Please report each line of the data below that contains "tasks".

+++++

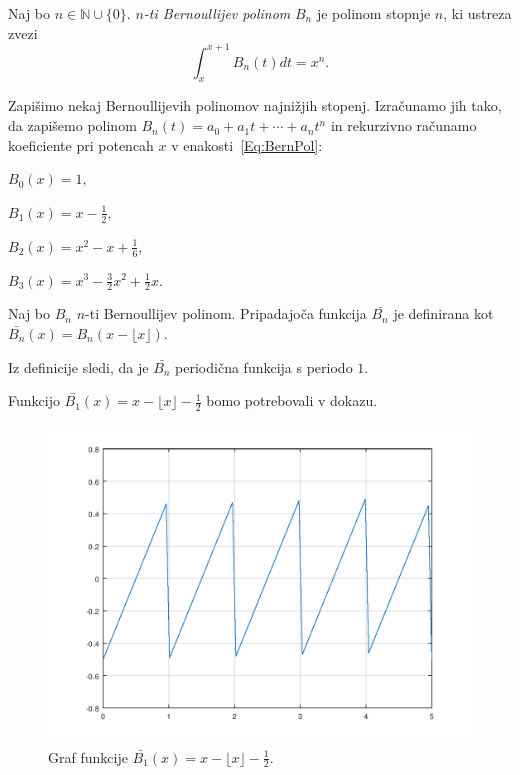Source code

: \documentclass[mat1]{fmfdelo}
\begin{document}
\begin{definicija}
Naj bo $n \in \mathbb{N} \cup \{0\}.$ \emph{$n$-ti Bernoullijev polinom} $B_{n}$ je polinom stopnje $n$, ki ustreza zvezi
\begin{equation}
\label{Eq:BernPol}
\int_{x}^{x+1} B_{n}(t) dt = x^{n}.
\end{equation}
\end{definicija}

\begin{primer}
Zapišimo nekaj Bernoullijevih polinomov najnižjih stopenj. Izračunamo jih tako, da zapišemo polinom $B_{n}(t) = a_{0} + a_{1}t + \cdots + a_{n}t^{n}$ in rekurzivno računamo koeficiente pri potencah $x$ v enakosti~\eqref{Eq:BernPol}:

\( B_{0}(x) = 1, \)

\( B_{1}(x) = x - \frac{1}{2}, \)

\( B_{2}(x) = x^2 - x + \frac{1}{6}, \)

\( B_{3}(x) = x^3 - \frac{3}{2} x^2 + \frac{1}{2} x. \)
\end{primer}

\begin{definicija}
Naj bo $B_{n}$ $n$-ti Bernoullijev polinom. Pripadajoča funkcija $ \bar{B_{n}} $ je definirana kot $ \bar{B_{n}}(x) = B_{n}(x - \lfloor x \rfloor). $
\end{definicija}

\begin{opomba}
Iz definicije sledi, da je $ \bar{B_{n}} $ periodična funkcija s periodo $1$.
\end{opomba}

\begin{primer}
Funkcijo $ \bar{B_{1}}(x) = x - \lfloor x \rfloor - \frac{1}{2} $ bomo potrebovali v dokazu.
\end{primer}

\begin{figure}[h!]
\begin{center}
\includegraphics[scale=0.45]{bernoulli.png}
\caption{Graf funkcije $ \bar{B_{1}}(x) = x - \lfloor x \rfloor - \frac{1}{2} $.}
\end{center}
\end{figure}
\end{document}
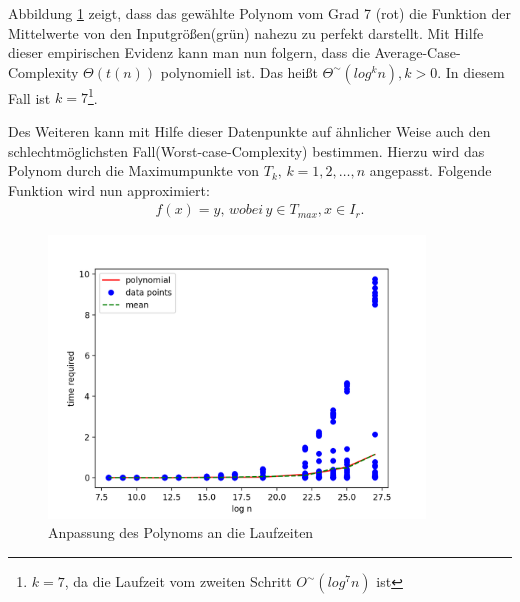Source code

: \documentclass[12pt,oneside]{article}
\theoremstyle{remark}
\theoremstyle{definition}
\begin{document}
Abbildung \ref{runtime-find_r} zeigt, dass das gewählte Polynom vom Grad 7 (rot) die Funktion der Mittelwerte von den Inputgrößen(grün) nahezu zu perfekt darstellt. Mit Hilfe dieser empirischen Evidenz kann man nun folgern, dass die Average-Case-Complexity $\Theta(t(n))$ polynomiell ist. Das heißt $\Theta^{\sim}(log^k  n), k > 0$. In diesem Fall ist $k = 7$\footnote{$k =7$, da die Laufzeit vom zweiten Schritt $O^{\sim}(log^7 n)$ ist}.


Des Weiteren kann mit Hilfe dieser Datenpunkte auf ähnlicher Weise auch den schlechtmöglichsten Fall(Worst-case-Complexity) bestimmen. Hierzu wird das Polynom durch die Maximumpunkte von $T_{k}, \, k = 1,2, \dots, n$ angepasst.
Folgende Funktion wird nun approximiert: 
\begin{align*}
    f(x) = y, \, wobei \,y \in T_{max} , x \in I_{r}.
\end{align*}

\begin{figure}[h]
\includegraphics[width=10cm]{plots/runtime_find_r.png}
\centering
\caption{Anpassung des Polynoms an die Laufzeiten}
\label{runtime-find_r}
\end{figure}
\end{document}
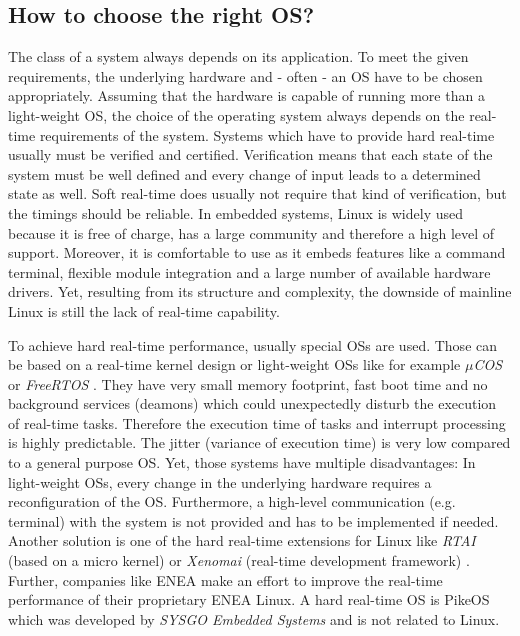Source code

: \subsection{How to choose the right OS?}
The class of a system always depends on its application. To meet the given requirements,
the underlying hardware and - often - an OS have to be chosen appropriately. 
Assuming that the hardware is capable of running more than a light-weight OS, the choice of the operating
system always depends on the real-time requirements of the system. 
Systems which have to provide hard real-time usually must be verified and certified. 
Verification means that each state of the system must be well defined and every change of input leads to a
determined state as well.
Soft real-time does usually not require that kind of verification, but the timings should be reliable. 
In embedded systems, Linux is widely used because it is free of charge, has a large community and therefore a high level of support. 
Moreover, it is comfortable to use as it embeds features like a command terminal, flexible module integration and a large number of available hardware drivers.
Yet, resulting from its structure and complexity, the downside of mainline Linux is still the lack of real-time capability.
\par
To achieve hard real-time performance, usually special \acp{OS} are used. 
Those can be based on a real-time kernel design or light-weight \acp{OS} like for example \textit{$\mu$COS} \cite{micrium:microcos} or \textit{FreeRTOS} \cite{freertos}.
They have very small memory footprint, fast boot time and no background services (deamons) which could unexpectedly disturb the execution of real-time tasks. 
Therefore the execution time of tasks and interrupt processing is highly predictable.
The jitter (variance of execution time) is very low compared to a general purpose \ac{OS}.
Yet, those systems have multiple disadvantages:
In light-weight \acp{OS}, every change in the underlying hardware requires a reconfiguration of the OS.
Furthermore, a high-level communication (e.g. terminal) with the system is not provided and has to be implemented if needed. 
Another solution is one of the hard real-time extensions for Linux like \textit{\ac{RTAI}} (based on a micro kernel) \cite{rtai} or \textit{Xenomai} (real-time development framework) \cite{xenomai}.
Further, companies like ENEA \cite{stromblad:elfrtoemd} make an effort to improve the real-time performance of their proprietary ENEA Linux.  
A hard real-time \ac{OS} is PikeOS \cite{sysgo:prt} which was developed by \textit{SYSGO Embedded Systems} and is not related to Linux.

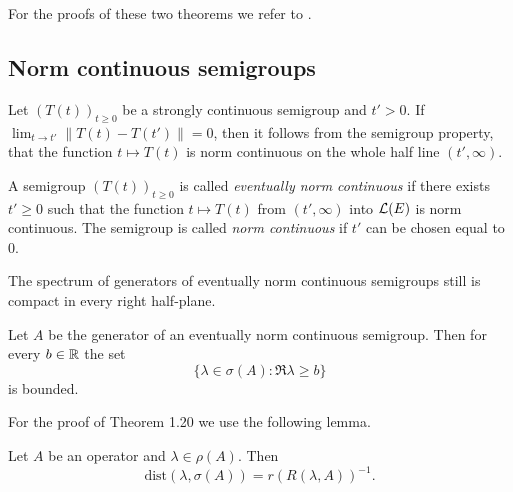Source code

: For the proofs of these two theorems we refer to \citet[Chapter 3, Theorem 4.7 and 4.8]{pazy:1983}.

\subsection{Norm continuous semigroups} \label{subsec:a2-1.se6}%
Let $(T(t))_{t\geq 0}$ be a strongly continuous semigroup and $t' > 0$.
If $\lim_{t \to t'} \|T(t) - T(t')\| = 0$, then it follows from the semigroup property, that the function $t \mapsto T(t)$ is norm continuous on the whole half line $(t',\infty)$.

\begin{definition}\label{def:a2-1.19}
A semigroup $(T(t))_{t\geq 0}$ is called \emph{eventually norm continuous} if there exists $t' \geq 0$ such that the function $t \mapsto T(t)$ from $(t',\infty)$ into $\mathcal{L}(E)$ is norm continuous.
The semigroup is called \emph{norm continuous} if $t'$ can be chosen equal to $0$.
\end{definition}

The spectrum of generators of eventually norm continuous semigroups still is compact in every right half-plane.

\begin{theorem}\label{thm:a2-1.20}
Let $A$ be the generator of an eventually norm continuous semigroup.
Then for every $b \in \mathbb{R}$ the set
\[
    \{\lambda \in \sigma(A) \colon \Re\lambda \geq b\}
\]
is bounded.
\end{theorem}
For the proof of Theorem 1.20 we use the following lemma.
\begin{lemma}\label{lem:a2-1.21}
Let $A$ be an operator and $\lambda \in \rho(A)$.
Then
\[
    \text{dist}(\lambda,\sigma(A)) = r(R(\lambda,A))^{-1}.
\]
\end{lemma}

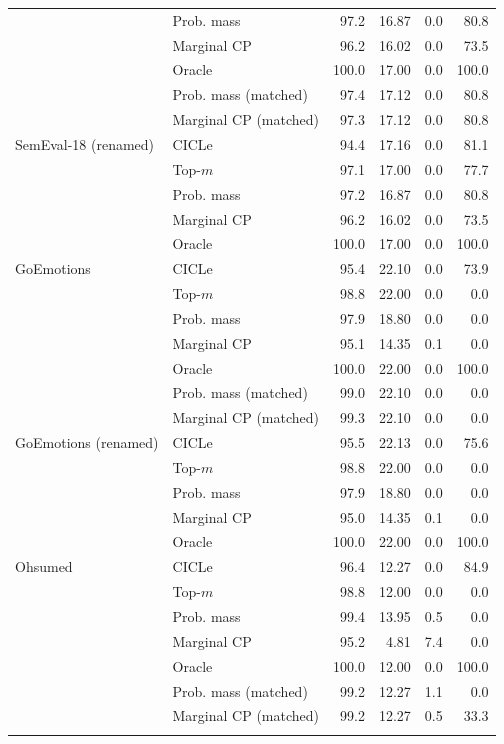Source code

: \begin{tabular}{llrrrr}
 & Prob. mass & 97.2 & 16.87 & 0.0 & 80.8 \\
 & Marginal CP & 96.2 & 16.02 & 0.0 & 73.5 \\
 & Oracle & 100.0 & 17.00 & 0.0 & 100.0 \\
 & Prob. mass (matched) & 97.4 & 17.12 & 0.0 & 80.8 \\
 & Marginal CP (matched) & 97.3 & 17.12 & 0.0 & 80.8 \\
\addlinespace
SemEval-18 (renamed) & CICLe & 94.4 & 17.16 & 0.0 & 81.1 \\
 & Top-$m$ & 97.1 & 17.00 & 0.0 & 77.7 \\
 & Prob. mass & 97.2 & 16.87 & 0.0 & 80.8 \\
 & Marginal CP & 96.2 & 16.02 & 0.0 & 73.5 \\
 & Oracle & 100.0 & 17.00 & 0.0 & 100.0 \\
\addlinespace
GoEmotions & CICLe & 95.4 & 22.10 & 0.0 & 73.9 \\
 & Top-$m$ & 98.8 & 22.00 & 0.0 & 0.0 \\
 & Prob. mass & 97.9 & 18.80 & 0.0 & 0.0 \\
 & Marginal CP & 95.1 & 14.35 & 0.1 & 0.0 \\
 & Oracle & 100.0 & 22.00 & 0.0 & 100.0 \\
 & Prob. mass (matched) & 99.0 & 22.10 & 0.0 & 0.0 \\
 & Marginal CP (matched) & 99.3 & 22.10 & 0.0 & 0.0 \\
\addlinespace
GoEmotions (renamed) & CICLe & 95.5 & 22.13 & 0.0 & 75.6 \\
 & Top-$m$ & 98.8 & 22.00 & 0.0 & 0.0 \\
 & Prob. mass & 97.9 & 18.80 & 0.0 & 0.0 \\
 & Marginal CP & 95.0 & 14.35 & 0.1 & 0.0 \\
 & Oracle & 100.0 & 22.00 & 0.0 & 100.0 \\
\addlinespace
Ohsumed & CICLe & 96.4 & 12.27 & 0.0 & 84.9 \\
 & Top-$m$ & 98.8 & 12.00 & 0.0 & 0.0 \\
 & Prob. mass & 99.4 & 13.95 & 0.5 & 0.0 \\
 & Marginal CP & 95.2 & 4.81 & 7.4 & 0.0 \\
 & Oracle & 100.0 & 12.00 & 0.0 & 100.0 \\
 & Prob. mass (matched) & 99.2 & 12.27 & 1.1 & 0.0 \\
 & Marginal CP (matched) & 99.2 & 12.27 & 0.5 & 33.3 \\
\addlinespace

\end{tabular}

+++++

▸ FINISHED TASK
They have very small memory footprint, fast boot time and no background services (deamons) which could unexpectedly disturb the execution of real-time tasks. 
Therefore the execution time of tasks and interrupt processing is highly predictable.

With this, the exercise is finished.